■ YOUR ASSIGNMENT
Output every record word for word.

■ DATA PROVIDED
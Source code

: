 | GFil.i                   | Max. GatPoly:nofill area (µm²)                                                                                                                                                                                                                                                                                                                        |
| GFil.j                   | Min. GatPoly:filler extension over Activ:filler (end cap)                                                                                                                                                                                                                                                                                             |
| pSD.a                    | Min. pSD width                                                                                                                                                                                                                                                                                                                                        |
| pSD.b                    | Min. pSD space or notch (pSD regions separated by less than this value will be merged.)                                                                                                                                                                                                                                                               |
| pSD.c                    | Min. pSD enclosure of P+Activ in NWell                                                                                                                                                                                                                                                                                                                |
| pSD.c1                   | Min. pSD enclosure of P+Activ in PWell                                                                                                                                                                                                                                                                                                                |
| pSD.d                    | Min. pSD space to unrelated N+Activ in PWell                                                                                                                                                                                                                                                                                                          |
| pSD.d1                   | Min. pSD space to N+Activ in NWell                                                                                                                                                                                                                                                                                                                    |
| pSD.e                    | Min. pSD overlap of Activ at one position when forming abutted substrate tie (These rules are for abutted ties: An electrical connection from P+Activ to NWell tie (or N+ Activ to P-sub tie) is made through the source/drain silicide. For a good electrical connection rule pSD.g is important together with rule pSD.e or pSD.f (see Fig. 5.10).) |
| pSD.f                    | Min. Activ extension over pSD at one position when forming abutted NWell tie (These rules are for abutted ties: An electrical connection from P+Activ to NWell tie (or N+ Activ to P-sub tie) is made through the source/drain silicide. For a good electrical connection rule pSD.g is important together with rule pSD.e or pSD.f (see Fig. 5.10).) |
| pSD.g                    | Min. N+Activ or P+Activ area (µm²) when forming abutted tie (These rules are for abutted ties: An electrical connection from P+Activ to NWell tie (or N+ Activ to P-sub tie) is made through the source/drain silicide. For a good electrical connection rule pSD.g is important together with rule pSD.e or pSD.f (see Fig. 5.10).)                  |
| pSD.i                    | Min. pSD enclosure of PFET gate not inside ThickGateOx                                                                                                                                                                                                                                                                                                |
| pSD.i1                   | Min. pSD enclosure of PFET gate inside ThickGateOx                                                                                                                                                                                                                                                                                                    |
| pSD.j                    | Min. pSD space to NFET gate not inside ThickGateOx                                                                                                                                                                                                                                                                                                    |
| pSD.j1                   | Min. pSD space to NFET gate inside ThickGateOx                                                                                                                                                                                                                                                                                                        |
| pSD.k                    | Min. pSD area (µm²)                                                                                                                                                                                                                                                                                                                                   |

■ WORKED SOLUTION
Source code

: | GFil.i                   | Max. GatPoly:nofill area (µm²)                                                                                                                                                                                                                                                                                                                        |
| GFil.j                   | Min. GatPoly:filler extension over Activ:filler (end cap)                                                                                                                                                                                                                                                                                             |
| pSD.a                    | Min. pSD width                                                                                                                                                                                                                                                                                                                                        |
| pSD.b                    | Min. pSD space or notch (pSD regions separated by less than this value will be merged.)                                                                                                                                                                                                                                                               |
| pSD.c                    | Min. pSD enclosure of P+Activ in NWell                                                                                                                                                                                                                                                                                                                |
| pSD.c1                   | Min. pSD enclosure of P+Activ in PWell                                                                                                                                                                                                                                                                                                                |
| pSD.d                    | Min. pSD space to unrelated N+Activ in PWell                                                                                                                                                                                                                                                                                                          |
| pSD.d1                   | Min. pSD space to N+Activ in NWell                                                                                                                                                                                                                                                                                                                    |
| pSD.e                    | Min. pSD overlap of Activ at one position when forming abutted substrate tie (These rules are for abutted ties: An electrical connection from P+Activ to NWell tie (or N+ Activ to P-sub tie) is made through the source/drain silicide. For a good electrical connection rule pSD.g is important together with rule pSD.e or pSD.f (see Fig. 5.10).) |
| pSD.f                    | Min. Activ extension over pSD at one position when forming abutted NWell tie (These rules are for abutted ties: An electrical connection from P+Activ to NWell tie (or N+ Activ to P-sub tie) is made through the source/drain silicide. For a good electrical connection rule pSD.g is important together with rule pSD.e or pSD.f (see Fig. 5.10).) |
| pSD.g                    | Min. N+Activ or P+Activ area (µm²) when forming abutted tie (These rules are for abutted ties: An electrical connection from P+Activ to NWell tie (or N+ Activ to P-sub tie) is made through the source/drain silicide. For a good electrical connection rule pSD.g is important together with rule pSD.e or pSD.f (see Fig. 5.10).)                  |
| pSD.i                    | Min. pSD enclosure of PFET gate not inside ThickGateOx                                                                                                                                                                                                                                                                                                |
| pSD.i1                   | Min. pSD enclosure of PFET gate inside ThickGateOx                                                                                                                                                                                                                                                                                                    |
| pSD.j                    | Min. pSD space to NFET gate not inside ThickGateOx                                                                                                                                                                                                                                                                                                    |
| pSD.j1                   | Min. pSD space to NFET gate inside ThickGateOx                                                                                                                                                                                                                                                                                                        |
| pSD.k                    | Min. pSD area (µm²)                                                                                                                                                                                                                                                                                                                                   |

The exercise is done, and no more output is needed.